Sep 28, 2009 | Parker Waichman LLP

Enrollment in an Avastin clinical trial has been halted after six patients developed clinical congestive heart failure.  According to a report in The Wall Street Journal, the trial protocol requires that enrollment stop if six or more cases of clinical congestive heart failure are seen in the first 200 patients.

Avastin was the first approved therapy designed to inhibit angiogenesis, the process by which new blood vessels develop and carry vital nutrients to a tumor. Avastin was approved by the Food & Drug Administration (FDA) in 2004 to treat metastatic colon cancer, and in 2006, the agency approved it as a treatment for non-small cell lung cancer. Last year, the FDA also approved Avastin as a metastatic breast cancer treatment, and this past May, it was approved to treat glioblastoma multiforme, an incurable brain cancer.

Avastin has been the subject of other safety concerns. When the FDA approved Avastin for breast cancer patients, it did so against the recommendation of its own advisory panel. The FDA advisory panel recommendation came after agency staffers posted documents on the FDA website noting that while Avastin did extend the period prior to patients’ breast cancer becoming worse, treatment with the drug did not markedly increase survival time. The FDA documents also pointed out that Avastin caused serious side effects, including cardiovascular problems, bowel perforations, and a few deaths. The FDA staff said that those side effects included several patient deaths that were “probably or definitely” due to Avastin.

Avastin has also been linked to a higher risk of blood clots in the veins. And last December, Genentech reported that some Avastin patients had experienced eye inflammation when it was used off-label to treat an eye condition.  

According to The Wall Street Journal, the halted Avastin trial was known as E5103. The late-stage trial was testing Avastin in combination with chemotherapy for treatment of early-stage breast cancer.  The trial was one of eight studying Avastin as a treatment for preventing relapse after surgery, known as adjuvant therapy.  Such studies require careful monitoring, as patients undergoing adjuvant therapy have higher survival rates than those with advanced cancer, the Journal said.

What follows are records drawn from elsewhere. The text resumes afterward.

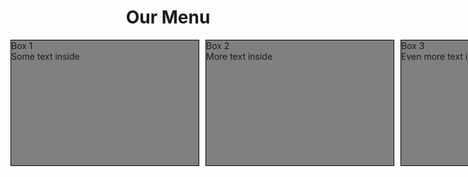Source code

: <!DOCTYPE html>
<html>
<head>
    <style>
        .container {
            width: 960px;
            margin: 0 auto;
            height: 500px;
        }
        .box {
            float: left;
            width: 300px;
            height: 200px;
            background-color: gray;
            border: 1px solid black;
            margin-right: 10px; /* Add space between boxes */
        }
    </style>
</head>
<body>
    <h1 style="text-align: center;">Our Menu</h1>
    <div class="container">
        <div class="box">Box 1<br>Some text inside</div>
        <div class="box">Box 2<br>More text inside</div>
        <div class="box">Box 3<br>Even more text inside</div>
    </div>
</body>
</html>
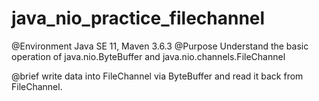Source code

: # java_nio_practice_filechannel

@Environment Java SE 11, Maven 3.6.3
@Purpose Understand the basic operation of java.nio.ByteBuffer and java.nio.channels.FileChannel

@brief write data into FileChannel via ByteBuffer and read it back from FileChannel.




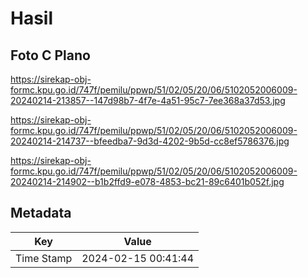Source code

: # Hasil

## Foto C Plano

https://sirekap-obj-formc.kpu.go.id/747f/pemilu/ppwp/51/02/05/20/06/5102052006009-20240214-213857--147d98b7-4f7e-4a51-95c7-7ee368a37d53.jpg

https://sirekap-obj-formc.kpu.go.id/747f/pemilu/ppwp/51/02/05/20/06/5102052006009-20240214-214737--bfeedba7-9d3d-4202-9b5d-cc8ef5786376.jpg

https://sirekap-obj-formc.kpu.go.id/747f/pemilu/ppwp/51/02/05/20/06/5102052006009-20240214-214902--b1b2ffd9-e078-4853-bc21-89c6401b052f.jpg


## Metadata

| Key        | Value               |
| ---------- | ------------------- |
| Time Stamp | 2024-02-15 00:41:44 |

According to a report on Bloomberg.com, the study was slated to enroll 4,950 patients, and so far 3,439 had joined since November 2007.  Five of the six cases of congestive heart failure were “resolved” after the patients stopped taking both Avastin and the chemotherapy treatment.   There was no information available for the sixth patient, Bloomberg said, but none of the six have died.

According to the Journal, the trial's data safety monitoring board will evaluate the data and determine the next steps.  Patients now enrolled in the trial will be able to continue after discussing the developments with their doctor and signing a consent form,  the Journal said.